─── Excerpted data
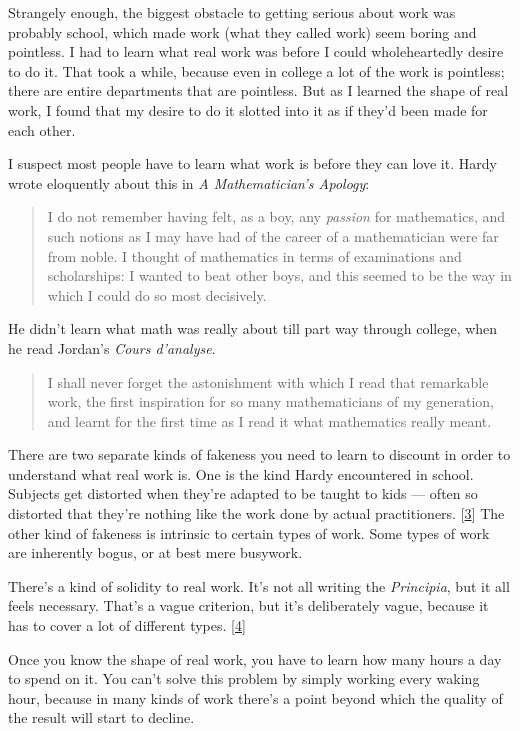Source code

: Strangely enough, the biggest obstacle to getting serious about work was
probably school, which made work (what they called work) seem boring and
pointless. I had to learn what real work was before I could
wholeheartedly desire to do it. That took a while, because even in
college a lot of the work is pointless; there are entire departments
that are pointless. But as I learned the shape of real work, I found
that my desire to do it slotted into it as if they'd been made for each
other.

I suspect most people have to learn what work is before they can love
it. Hardy wrote eloquently about this in \emph{A Mathematician's
Apology}:

\begin{quote}
I do not remember having felt, as a boy, any \emph{passion} for
mathematics, and such notions as I may have had of the career of a
mathematician were far from noble. I thought of mathematics in terms of
examinations and scholarships: I wanted to beat other boys, and this
seemed to be the way in which I could do so most decisively.
\end{quote}

He didn't learn what math was really about till part way through
college, when he read Jordan's \emph{Cours d'analyse}.

\begin{quote}
I shall never forget the astonishment with which I read that remarkable
work, the first inspiration for so many mathematicians of my generation,
and learnt for the first time as I read it what mathematics really
meant.
\end{quote}

There are two separate kinds of fakeness you need to learn to discount
in order to understand what real work is. One is the kind Hardy
encountered in school. Subjects get distorted when they're adapted to be
taught to kids --- often so distorted that they're nothing like the work
done by actual practitioners. {[}\hyperref[f3n]{3}{]} The other kind of
fakeness is intrinsic to certain types of work. Some types of work are
inherently bogus, or at best mere busywork.

There's a kind of solidity to real work. It's not all writing the
\emph{Principia}, but it all feels necessary. That's a vague criterion,
but it's deliberately vague, because it has to cover a lot of different
types. {[}\hyperref[f4n]{4}{]}

Once you know the shape of real work, you have to learn how many hours a
day to spend on it. You can't solve this problem by simply working every
waking hour, because in many kinds of work there's a point beyond which
the quality of the result will start to decline.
──────
# Task to complete:
The lines to extract from the data above begin with the line containing "examinations and scholarships: I" and end with the line containing "He didn't learn". Extract them exactly, including both.

# Your response:
examinations and scholarships: I wanted to beat other boys, and this
seemed to be the way in which I could do so most decisively.
\end{quote}

He didn't learn what math was really about till part way through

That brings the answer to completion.